Roma

Cura del ferro o facce di bronzo?

Domenica scorsa abbiamo aperto la Cronaca di Roma con un titolo che conteneva una notizia preoccupante: la stazione della metro C di piazza Venezia non si farà a causa dei ritrovamenti archeologici. Il cantiere è già stato preso in consegna dalla Sovrintendenza e ora si dovranno studiare soluzioni alternative. Altre due stazioni della tratta centrale della stessa linea («Argentina» e «Chiesa Nuova») rischiano la stessa sorte. C’è il concreto pericolo di dover ripensare l’intero tracciato. Queste notizie, che il Campidoglio si è ben guardato dal rendere note, le abbiamo apprese consultando il sito di Roma Metropolitane. Ieri abbiamo di nuovo parlato delle nubi che si addensano sul futuro della linea C. Basta andare sul sito www.romametropolitane.it per avere un riscontro certo. Ci siamo permessi di ironizzare sul fatto che, mentre le uniche due linee in servizio continuano a registrare guasti di ogni genere, e mentre quella progettata incontra difficoltà impreviste, Veltroni lancia proclami su nuove linee automatizzate che, non prima del 2019, garantiranno a Roma una rete di trasporto a livello europeo.
Su piazza Venezia si registra un imbarazzato silenzio. Solo il presidente di Roma Metropolitane Chicco Testa ha spiegato che il rispetto dei tempi di realizzazione della linea C dipenderà anche «dall’intelligenza delle Sovrintendenze nel saperci indicare le strade meno rischiose per il patrimonio storico della città». Ma ormai la frittata è fatta. E allora Veltroni e il suo assessore alla Mobilità Calamante preferiscono inaugurare il cantiere della nuova stazione di piazzale Flaminio (dove la stazione c’è già: quindi si tratterà di un ammodernamento) e continuano a parlare del futuro. «Fra un paio di anni - annuncia Calamante - metteremo quattro nuovi treni». E Veltroni: «Dopo un ritardo di cento anni, si avvera il sogno della mobilità su ferro».
Ma al di là degli annunci, qual è la situazione reale? Tanto per cominciare, ieri sulla Roma-Viterbo sono stati soppressi 14 treni urbani e 4 extraurbani. Il foglietto che avverte di solito i pendolari è stato tolto di mezzo perché c’era l’inaugurazione.
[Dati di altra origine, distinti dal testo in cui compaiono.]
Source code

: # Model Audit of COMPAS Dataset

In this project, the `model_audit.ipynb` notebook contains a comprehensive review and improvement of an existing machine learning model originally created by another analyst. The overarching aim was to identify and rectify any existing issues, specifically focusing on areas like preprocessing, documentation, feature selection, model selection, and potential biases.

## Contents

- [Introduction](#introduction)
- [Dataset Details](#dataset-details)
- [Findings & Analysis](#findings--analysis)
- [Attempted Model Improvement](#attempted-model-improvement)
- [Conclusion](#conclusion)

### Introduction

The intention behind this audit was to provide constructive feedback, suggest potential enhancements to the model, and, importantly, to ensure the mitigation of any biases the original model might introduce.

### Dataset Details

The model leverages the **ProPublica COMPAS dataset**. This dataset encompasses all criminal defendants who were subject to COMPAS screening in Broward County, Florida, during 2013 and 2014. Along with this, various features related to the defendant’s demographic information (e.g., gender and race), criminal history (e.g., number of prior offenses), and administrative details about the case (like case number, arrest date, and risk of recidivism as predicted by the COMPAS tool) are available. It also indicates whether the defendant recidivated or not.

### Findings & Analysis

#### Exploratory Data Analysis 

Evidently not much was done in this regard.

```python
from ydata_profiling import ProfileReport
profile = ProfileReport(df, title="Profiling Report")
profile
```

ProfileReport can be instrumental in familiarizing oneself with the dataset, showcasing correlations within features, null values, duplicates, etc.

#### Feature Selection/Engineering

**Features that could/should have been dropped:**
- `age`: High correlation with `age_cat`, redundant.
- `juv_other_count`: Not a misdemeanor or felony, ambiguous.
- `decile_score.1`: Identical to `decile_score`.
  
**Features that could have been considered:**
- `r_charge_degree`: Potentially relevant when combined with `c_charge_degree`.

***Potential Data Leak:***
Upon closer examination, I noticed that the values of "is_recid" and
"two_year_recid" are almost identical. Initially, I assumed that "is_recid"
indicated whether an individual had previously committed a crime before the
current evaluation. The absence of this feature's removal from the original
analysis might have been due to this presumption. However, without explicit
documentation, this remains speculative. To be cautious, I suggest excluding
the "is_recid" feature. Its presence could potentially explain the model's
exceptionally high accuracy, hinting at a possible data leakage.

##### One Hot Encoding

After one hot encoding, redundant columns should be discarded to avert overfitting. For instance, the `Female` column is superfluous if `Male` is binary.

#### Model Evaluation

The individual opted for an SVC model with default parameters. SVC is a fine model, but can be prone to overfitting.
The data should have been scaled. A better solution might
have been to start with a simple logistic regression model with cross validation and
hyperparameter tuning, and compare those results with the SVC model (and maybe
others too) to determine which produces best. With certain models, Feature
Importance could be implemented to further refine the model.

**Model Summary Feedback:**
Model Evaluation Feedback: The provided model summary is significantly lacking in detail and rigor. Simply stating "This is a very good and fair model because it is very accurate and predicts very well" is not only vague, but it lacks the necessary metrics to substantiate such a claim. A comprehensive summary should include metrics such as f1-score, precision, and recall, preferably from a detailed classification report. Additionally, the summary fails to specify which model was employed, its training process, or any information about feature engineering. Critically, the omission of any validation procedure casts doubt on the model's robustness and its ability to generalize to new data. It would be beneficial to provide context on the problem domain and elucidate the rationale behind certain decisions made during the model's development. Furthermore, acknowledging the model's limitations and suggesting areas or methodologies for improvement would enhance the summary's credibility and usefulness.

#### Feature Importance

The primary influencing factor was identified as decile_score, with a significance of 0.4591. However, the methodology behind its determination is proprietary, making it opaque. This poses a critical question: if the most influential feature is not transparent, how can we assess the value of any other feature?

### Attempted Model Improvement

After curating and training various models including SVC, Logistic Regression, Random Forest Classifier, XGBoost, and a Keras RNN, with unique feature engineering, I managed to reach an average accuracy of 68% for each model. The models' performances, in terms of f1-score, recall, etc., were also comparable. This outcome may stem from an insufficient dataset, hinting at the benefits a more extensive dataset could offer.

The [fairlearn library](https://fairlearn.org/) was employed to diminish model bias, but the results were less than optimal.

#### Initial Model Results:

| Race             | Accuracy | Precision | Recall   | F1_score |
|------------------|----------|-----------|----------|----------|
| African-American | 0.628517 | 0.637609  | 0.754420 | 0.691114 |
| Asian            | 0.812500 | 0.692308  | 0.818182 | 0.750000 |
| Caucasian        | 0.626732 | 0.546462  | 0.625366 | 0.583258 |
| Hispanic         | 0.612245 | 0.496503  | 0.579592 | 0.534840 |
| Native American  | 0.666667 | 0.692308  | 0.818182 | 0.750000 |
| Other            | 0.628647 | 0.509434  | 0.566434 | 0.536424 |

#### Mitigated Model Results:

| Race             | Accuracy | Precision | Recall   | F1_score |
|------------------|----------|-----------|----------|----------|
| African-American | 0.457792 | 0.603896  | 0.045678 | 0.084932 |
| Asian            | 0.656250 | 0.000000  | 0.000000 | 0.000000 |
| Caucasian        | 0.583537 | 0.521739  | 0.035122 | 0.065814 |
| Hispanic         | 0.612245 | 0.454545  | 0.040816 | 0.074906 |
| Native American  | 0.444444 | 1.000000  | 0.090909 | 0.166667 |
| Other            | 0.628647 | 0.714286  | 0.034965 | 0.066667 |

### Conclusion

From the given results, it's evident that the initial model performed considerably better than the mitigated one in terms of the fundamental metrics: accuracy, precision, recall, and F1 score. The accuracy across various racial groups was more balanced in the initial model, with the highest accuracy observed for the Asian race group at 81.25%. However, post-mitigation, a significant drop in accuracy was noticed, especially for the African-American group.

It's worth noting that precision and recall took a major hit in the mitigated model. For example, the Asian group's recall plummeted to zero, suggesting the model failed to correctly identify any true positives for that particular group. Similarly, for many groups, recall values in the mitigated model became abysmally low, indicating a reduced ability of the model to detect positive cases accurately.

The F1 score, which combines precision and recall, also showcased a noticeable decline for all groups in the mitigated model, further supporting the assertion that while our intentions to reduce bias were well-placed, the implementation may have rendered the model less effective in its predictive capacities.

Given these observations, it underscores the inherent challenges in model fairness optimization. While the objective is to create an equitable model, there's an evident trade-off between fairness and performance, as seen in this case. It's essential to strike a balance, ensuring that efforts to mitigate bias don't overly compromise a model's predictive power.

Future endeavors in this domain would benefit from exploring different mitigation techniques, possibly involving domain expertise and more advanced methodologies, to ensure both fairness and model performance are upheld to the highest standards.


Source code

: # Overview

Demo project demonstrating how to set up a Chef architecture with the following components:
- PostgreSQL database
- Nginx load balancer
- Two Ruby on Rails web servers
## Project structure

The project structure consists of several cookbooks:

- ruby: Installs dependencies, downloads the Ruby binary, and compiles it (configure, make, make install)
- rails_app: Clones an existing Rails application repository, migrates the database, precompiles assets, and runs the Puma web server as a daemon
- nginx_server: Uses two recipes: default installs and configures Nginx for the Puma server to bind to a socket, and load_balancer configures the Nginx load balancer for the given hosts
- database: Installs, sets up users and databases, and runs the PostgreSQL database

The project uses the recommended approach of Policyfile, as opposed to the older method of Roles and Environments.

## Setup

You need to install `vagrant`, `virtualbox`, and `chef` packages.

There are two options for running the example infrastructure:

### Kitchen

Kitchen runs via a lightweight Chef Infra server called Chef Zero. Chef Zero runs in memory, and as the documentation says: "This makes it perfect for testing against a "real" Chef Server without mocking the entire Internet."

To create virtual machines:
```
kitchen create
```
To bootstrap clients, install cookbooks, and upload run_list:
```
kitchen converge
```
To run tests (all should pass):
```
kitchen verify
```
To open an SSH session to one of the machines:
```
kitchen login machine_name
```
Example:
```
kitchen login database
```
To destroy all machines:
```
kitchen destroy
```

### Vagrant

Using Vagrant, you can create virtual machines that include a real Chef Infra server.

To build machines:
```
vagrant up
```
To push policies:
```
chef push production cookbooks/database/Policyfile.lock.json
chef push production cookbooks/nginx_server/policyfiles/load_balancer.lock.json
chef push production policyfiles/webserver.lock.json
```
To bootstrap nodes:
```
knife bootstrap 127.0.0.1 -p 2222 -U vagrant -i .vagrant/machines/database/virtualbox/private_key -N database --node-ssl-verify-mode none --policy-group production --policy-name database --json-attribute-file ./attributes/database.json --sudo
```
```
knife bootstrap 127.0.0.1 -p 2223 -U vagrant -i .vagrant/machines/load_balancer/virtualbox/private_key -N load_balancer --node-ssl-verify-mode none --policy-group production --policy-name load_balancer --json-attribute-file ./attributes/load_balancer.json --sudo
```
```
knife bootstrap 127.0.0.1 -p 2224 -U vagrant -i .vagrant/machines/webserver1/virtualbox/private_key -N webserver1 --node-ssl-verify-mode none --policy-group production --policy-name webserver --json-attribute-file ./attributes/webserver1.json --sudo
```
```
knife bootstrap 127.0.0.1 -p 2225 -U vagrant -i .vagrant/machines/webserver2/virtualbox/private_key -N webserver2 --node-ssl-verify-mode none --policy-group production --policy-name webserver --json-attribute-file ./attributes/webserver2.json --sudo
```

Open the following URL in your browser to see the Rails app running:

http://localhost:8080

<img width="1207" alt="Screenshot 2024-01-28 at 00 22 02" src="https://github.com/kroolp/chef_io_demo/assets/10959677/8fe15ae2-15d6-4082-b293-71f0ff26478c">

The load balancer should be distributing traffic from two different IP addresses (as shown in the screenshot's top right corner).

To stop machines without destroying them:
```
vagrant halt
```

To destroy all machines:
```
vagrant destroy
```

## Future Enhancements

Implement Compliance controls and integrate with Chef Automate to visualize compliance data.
La comunicazione sui treni cancellati era affissa solo sul gabbiotto del capostazione. Da mesi vengono cancellate ogni giorno decine di corse e nessuno dà spiegazioni. Ieri piazzale Flaminio è stato ripulito: niente venditori ambulanti, nomadi e barboni ma solo forze dell’ordine. Chi ha partecipato alla conferenza stampa sul potenziamento della ferrovia, però, è arrivato in auto blu: ce n’erano 11 parcheggiate dentro Villa Borghese, lungo viale Washington, cioè dove possono transitare solo mezzi pubblici. Quattro auto blu erano parcheggiate alla fermata del 95. Accanto allo stand c’era anche la fermata delle linee J, quelle giubilari: una palina installata su un cerchione di un bus. Peccato che i bus J siano stati soppressi nel 2001. Ma nessun amministratore dei trasporti se ne è accorto. Dulcis in fundo, i tempi di percorrenza.

Per andare a Viterbo con questa ferrovia si impiegano 2 ore e 40 minuti, cioè lo stesso tempo che ci mette il treno da Roma a Bologna.
E ora giudicate voi: cura del ferro o facce di bronzo?